What to produce: Search the material below for the word "powerful". Copy every line where it is found.

Task material:
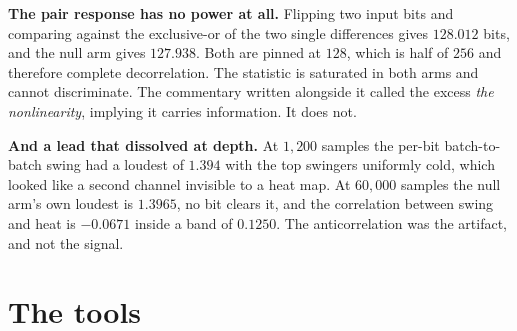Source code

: \textbf{The pair response has no power at all.} Flipping two input bits and comparing against the exclusive-or of the two single differences gives \(128.012\) bits, and the null arm gives \(127.938\). Both are pinned at \(128\), which is half of \(256\) and therefore complete decorrelation. The statistic is saturated in both arms and cannot discriminate. The commentary written alongside it called the excess \emph{the nonlinearity}, implying it carries information. It does not.

\textbf{And a lead that dissolved at depth.} At \(1{,}200\) samples the per-bit batch-to-batch swing had a loudest of \(1.394\) with the top swingers uniformly cold, which looked like a second channel invisible to a heat map. At \(60{,}000\) samples the null arm's own loudest is \(1.3965\), no bit clears it, and the correlation between swing and heat is \(-0.0671\) inside a band of \(0.1250\). The anticorrelation was the artifact, and not the signal.

\section{The tools}

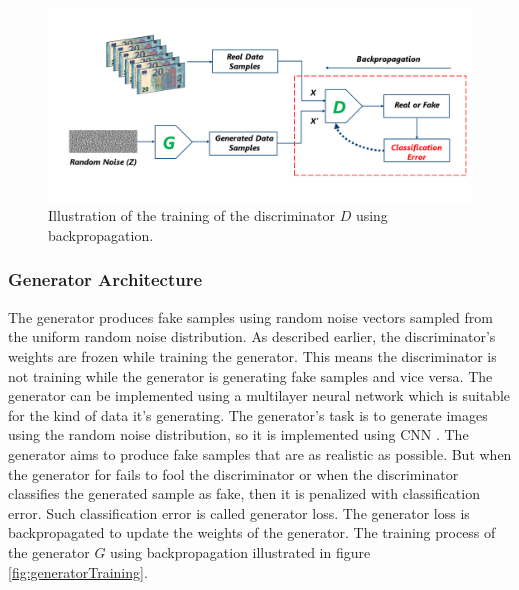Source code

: \begin{figure}[H]
        \begin{center}
	    \includegraphics[scale=0.45]{images/Fundamentals/discriminatorTraining.png}
	    \caption[Illustration of the training of the discriminator $D$ using backpropagation.]{Illustration of the training of the discriminator $D$ using backpropagation.}
	    \label{fig:discriminatorTraining}
	    \end{center}
\end{figure}

\subsubsection{Generator Architecture}\label{TheGeneratorSubSection}


The generator produces fake samples using random noise vectors sampled from the uniform random noise distribution. As described earlier, the discriminator's weights are frozen while training the generator. This means the discriminator is not training while the generator is generating fake samples and vice versa. The generator can be implemented using a multilayer neural network which is suitable for the kind of data it's generating. The generator's task is to generate images using the random noise distribution, so it is implemented using \ac{CNN} \cite{radford2016unsupervised}. The generator aims to produce fake samples that are as realistic as possible. But when the generator for fails to fool the discriminator or when the discriminator classifies the generated sample as fake, then it is penalized with classification error. Such classification error is called generator loss. The generator loss is backpropagated to update the weights of the generator. The training process of the generator $G$ using backpropagation illustrated in figure \ref{fig:generatorTraining}.

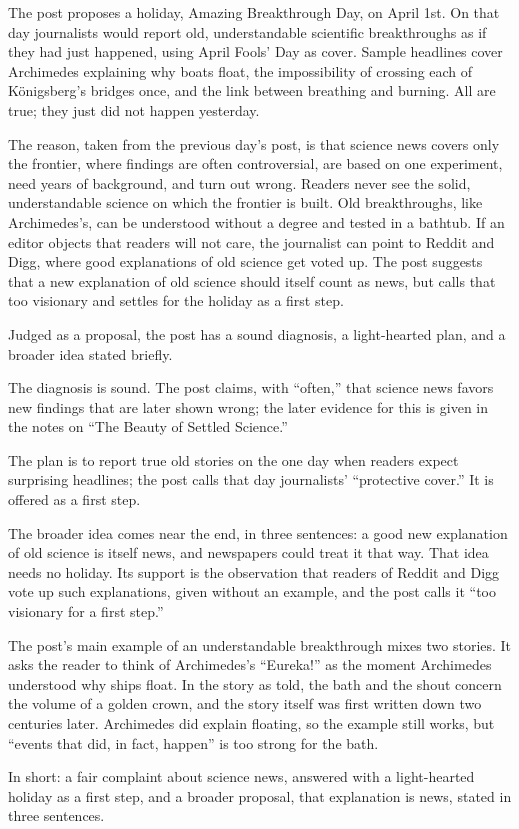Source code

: \begin{afterword}
\summaryhead

The post proposes a holiday, Amazing Breakthrough Day, on April 1st. On that day journalists would report old, understandable scientific breakthroughs as if they had just happened, using April Fools' Day as cover. Sample headlines cover Archimedes explaining why boats float, the impossibility of crossing each of Königsberg's bridges once, and the link between breathing and burning. All are true; they just did not happen yesterday.

The reason, taken from the previous day's post, is that science news covers only the frontier, where findings are often controversial, are based on one experiment, need years of background, and turn out wrong. Readers never see the solid, understandable science on which the frontier is built. Old breakthroughs, like Archimedes's, can be understood without a degree and tested in a bathtub. If an editor objects that readers will not care, the journalist can point to Reddit and Digg, where good explanations of old science get voted up. The post suggests that a new explanation of old science should itself count as news, but calls that too visionary and settles for the holiday as a first step.

\responsehead

Judged as a proposal, the post has a sound diagnosis, a light-hearted plan, and a broader idea stated briefly.

The diagnosis is sound. The post claims, with ``often,'' that science news favors new findings that are later shown wrong; the later evidence for this is given in the notes on ``The Beauty of Settled Science.''

The plan is to report true old stories on the one day when readers expect surprising headlines; the post calls that day journalists' ``protective cover.'' It is offered as a first step.

The broader idea comes near the end, in three sentences: a good new explanation of old science is itself news, and newspapers could treat it that way. That idea needs no holiday. Its support is the observation that readers of Reddit and Digg vote up such explanations, given without an example, and the post calls it ``too visionary for a first step.''

The post's main example of an understandable breakthrough mixes two stories. It asks the reader to think of Archimedes's ``Eureka!'' as the moment Archimedes understood why ships float. In the story as told, the bath and the shout concern the volume of a golden crown, and the story itself was first written down two centuries later. Archimedes did explain floating, so the example still works, but ``events that did, in fact, happen'' is too strong for the bath.

In short: a fair complaint about science news, answered with a light-hearted holiday as a first step, and a broader proposal, that explanation is news, stated in three sentences.
\end{afterword}
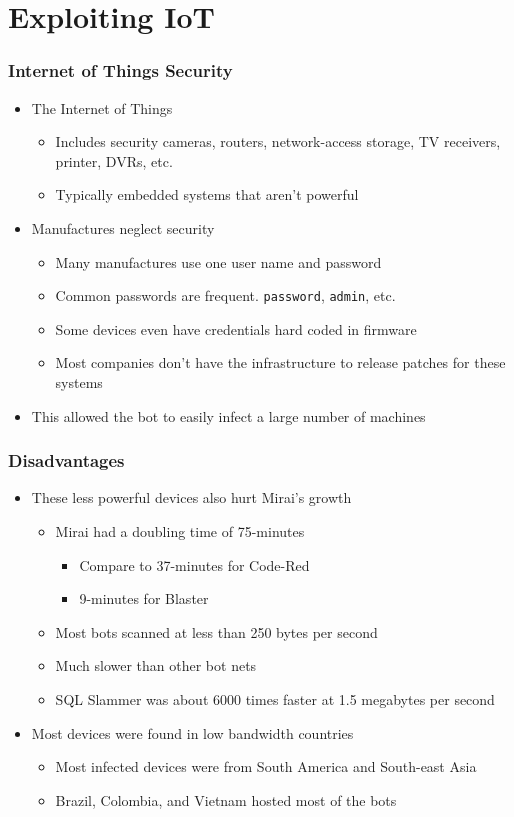 \documentclass{beamer}
\begin{document}
\section{Exploiting IoT}

\begin{frame}[fragile]
	\frametitle{Internet of Things Security}
	\begin{itemize}
		\item The Internet of Things
		\begin{itemize}
			\item Includes security cameras, routers, network-access storage, TV receivers, printer, DVRs, etc.
			\item Typically embedded systems that aren't powerful
		\end{itemize}
		\item Manufactures neglect security
		\begin{itemize}
			\item Many manufactures use one user name and password
			\item Common passwords are frequent. \verb|password|, \verb|admin|, etc.
			\item Some devices even have credentials hard coded in firmware
			\item Most companies don't have the infrastructure to release patches for these systems
		\end{itemize}
		\item This allowed the bot to easily infect a large number of machines
	\end{itemize}
\end{frame}

\begin{frame}
	\frametitle{Disadvantages}
	\begin{itemize}
		\item These less powerful devices also hurt Mirai's growth
		\begin{itemize}
			\item Mirai had a doubling time of 75-minutes
			\begin{itemize}
				\item Compare to 37-minutes for Code-Red
				\item 9-minutes for Blaster
			\end{itemize}
			\item Most bots scanned at less than 250 bytes per second
			\item Much slower than other bot nets
			\item SQL Slammer was about 6000 times faster at 1.5 megabytes per second
		\end{itemize}
		\item Most devices were found in low bandwidth countries
		\begin{itemize}
			\item Most infected devices were from South America and South-east Asia
			\item Brazil, Colombia, and Vietnam hosted most of the bots
		\end{itemize}
	\end{itemize}
\end{frame}
\end{document}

Response for this exercise:
			\item Typically embedded systems that aren't powerful
		\item These less powerful devices also hurt Mirai's growth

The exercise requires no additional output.